** Material for this task follows **

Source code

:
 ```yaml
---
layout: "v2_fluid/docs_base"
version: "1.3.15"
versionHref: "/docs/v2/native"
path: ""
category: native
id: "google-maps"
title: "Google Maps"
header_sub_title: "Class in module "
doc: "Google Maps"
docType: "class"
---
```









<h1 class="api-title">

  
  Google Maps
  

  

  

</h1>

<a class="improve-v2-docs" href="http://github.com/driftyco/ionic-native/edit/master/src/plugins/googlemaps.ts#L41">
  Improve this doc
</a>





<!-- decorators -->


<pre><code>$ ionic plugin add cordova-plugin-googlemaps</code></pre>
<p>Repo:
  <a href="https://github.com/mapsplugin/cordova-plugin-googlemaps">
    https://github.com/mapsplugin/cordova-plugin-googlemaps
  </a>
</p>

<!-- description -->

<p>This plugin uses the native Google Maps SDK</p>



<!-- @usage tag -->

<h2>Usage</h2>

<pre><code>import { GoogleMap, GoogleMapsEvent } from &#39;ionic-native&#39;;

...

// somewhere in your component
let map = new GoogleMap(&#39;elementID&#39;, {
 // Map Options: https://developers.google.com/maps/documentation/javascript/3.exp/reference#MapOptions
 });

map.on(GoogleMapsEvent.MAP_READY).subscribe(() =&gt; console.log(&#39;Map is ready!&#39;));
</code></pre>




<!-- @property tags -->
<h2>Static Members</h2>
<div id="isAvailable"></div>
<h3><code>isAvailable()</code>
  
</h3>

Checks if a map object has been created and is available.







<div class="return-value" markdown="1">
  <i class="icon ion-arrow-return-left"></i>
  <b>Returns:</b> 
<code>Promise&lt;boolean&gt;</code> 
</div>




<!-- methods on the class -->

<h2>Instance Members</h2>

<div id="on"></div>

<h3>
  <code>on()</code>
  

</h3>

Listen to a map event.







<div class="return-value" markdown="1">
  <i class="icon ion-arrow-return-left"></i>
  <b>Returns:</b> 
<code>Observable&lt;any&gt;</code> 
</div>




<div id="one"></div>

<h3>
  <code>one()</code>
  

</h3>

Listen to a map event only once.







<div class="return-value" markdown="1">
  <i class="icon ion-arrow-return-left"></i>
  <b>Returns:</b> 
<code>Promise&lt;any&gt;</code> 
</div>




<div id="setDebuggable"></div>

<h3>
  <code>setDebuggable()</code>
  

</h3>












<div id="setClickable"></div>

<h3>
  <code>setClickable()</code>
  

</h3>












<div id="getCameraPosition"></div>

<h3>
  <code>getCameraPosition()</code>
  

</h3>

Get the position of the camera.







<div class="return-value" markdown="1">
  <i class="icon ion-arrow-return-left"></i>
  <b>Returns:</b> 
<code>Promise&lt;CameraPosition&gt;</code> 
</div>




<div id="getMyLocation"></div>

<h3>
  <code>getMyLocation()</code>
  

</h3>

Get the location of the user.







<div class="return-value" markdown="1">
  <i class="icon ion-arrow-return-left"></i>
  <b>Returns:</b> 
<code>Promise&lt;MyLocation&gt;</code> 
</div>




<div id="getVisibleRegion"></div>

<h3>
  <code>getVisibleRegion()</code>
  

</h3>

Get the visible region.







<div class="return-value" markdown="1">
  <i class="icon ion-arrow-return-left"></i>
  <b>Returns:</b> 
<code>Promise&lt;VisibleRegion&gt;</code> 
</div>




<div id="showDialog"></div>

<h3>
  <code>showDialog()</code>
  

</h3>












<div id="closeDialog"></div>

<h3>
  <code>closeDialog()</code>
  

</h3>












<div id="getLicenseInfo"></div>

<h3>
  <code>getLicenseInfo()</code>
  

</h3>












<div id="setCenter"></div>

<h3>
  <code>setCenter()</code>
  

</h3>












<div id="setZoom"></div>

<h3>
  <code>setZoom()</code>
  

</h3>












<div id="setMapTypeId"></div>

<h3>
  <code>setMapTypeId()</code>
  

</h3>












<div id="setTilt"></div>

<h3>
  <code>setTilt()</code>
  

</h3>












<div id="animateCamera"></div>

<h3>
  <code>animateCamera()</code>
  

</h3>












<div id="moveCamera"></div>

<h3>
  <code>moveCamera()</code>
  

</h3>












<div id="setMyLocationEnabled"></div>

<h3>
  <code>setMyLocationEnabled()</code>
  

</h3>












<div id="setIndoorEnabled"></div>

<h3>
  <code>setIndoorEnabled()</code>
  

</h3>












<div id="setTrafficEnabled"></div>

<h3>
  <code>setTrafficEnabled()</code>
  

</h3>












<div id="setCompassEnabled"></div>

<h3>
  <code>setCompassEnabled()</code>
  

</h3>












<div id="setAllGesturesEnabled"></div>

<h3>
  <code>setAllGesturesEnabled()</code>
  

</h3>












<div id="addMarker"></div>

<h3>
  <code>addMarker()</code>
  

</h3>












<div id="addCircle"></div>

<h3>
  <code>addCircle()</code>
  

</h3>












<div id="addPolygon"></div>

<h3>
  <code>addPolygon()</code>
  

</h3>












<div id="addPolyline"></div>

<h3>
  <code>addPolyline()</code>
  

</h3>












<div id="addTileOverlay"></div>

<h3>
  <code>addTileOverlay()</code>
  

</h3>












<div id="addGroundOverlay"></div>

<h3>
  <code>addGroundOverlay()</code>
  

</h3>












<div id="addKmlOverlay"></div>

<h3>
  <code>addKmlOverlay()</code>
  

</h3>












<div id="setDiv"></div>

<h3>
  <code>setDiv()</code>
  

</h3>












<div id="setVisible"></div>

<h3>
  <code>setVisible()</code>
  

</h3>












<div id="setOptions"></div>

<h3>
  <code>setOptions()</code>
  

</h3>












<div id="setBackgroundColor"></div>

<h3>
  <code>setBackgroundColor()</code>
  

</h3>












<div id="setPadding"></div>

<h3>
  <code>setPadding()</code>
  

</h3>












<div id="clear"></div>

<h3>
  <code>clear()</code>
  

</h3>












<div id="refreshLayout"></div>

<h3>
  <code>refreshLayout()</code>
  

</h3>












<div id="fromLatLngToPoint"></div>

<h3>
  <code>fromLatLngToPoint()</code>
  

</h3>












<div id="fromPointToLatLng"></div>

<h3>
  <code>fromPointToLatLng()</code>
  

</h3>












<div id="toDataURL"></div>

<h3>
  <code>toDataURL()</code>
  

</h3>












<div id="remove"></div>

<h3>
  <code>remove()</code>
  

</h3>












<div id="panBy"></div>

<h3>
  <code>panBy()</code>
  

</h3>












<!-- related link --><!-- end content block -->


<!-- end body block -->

** End of Material for this task **

## Work required
Please go over the data above and copy each line with "animateCamera" in it.

## Solution for this exercise
<div id="animateCamera"></div>
  <code>animateCamera()</code>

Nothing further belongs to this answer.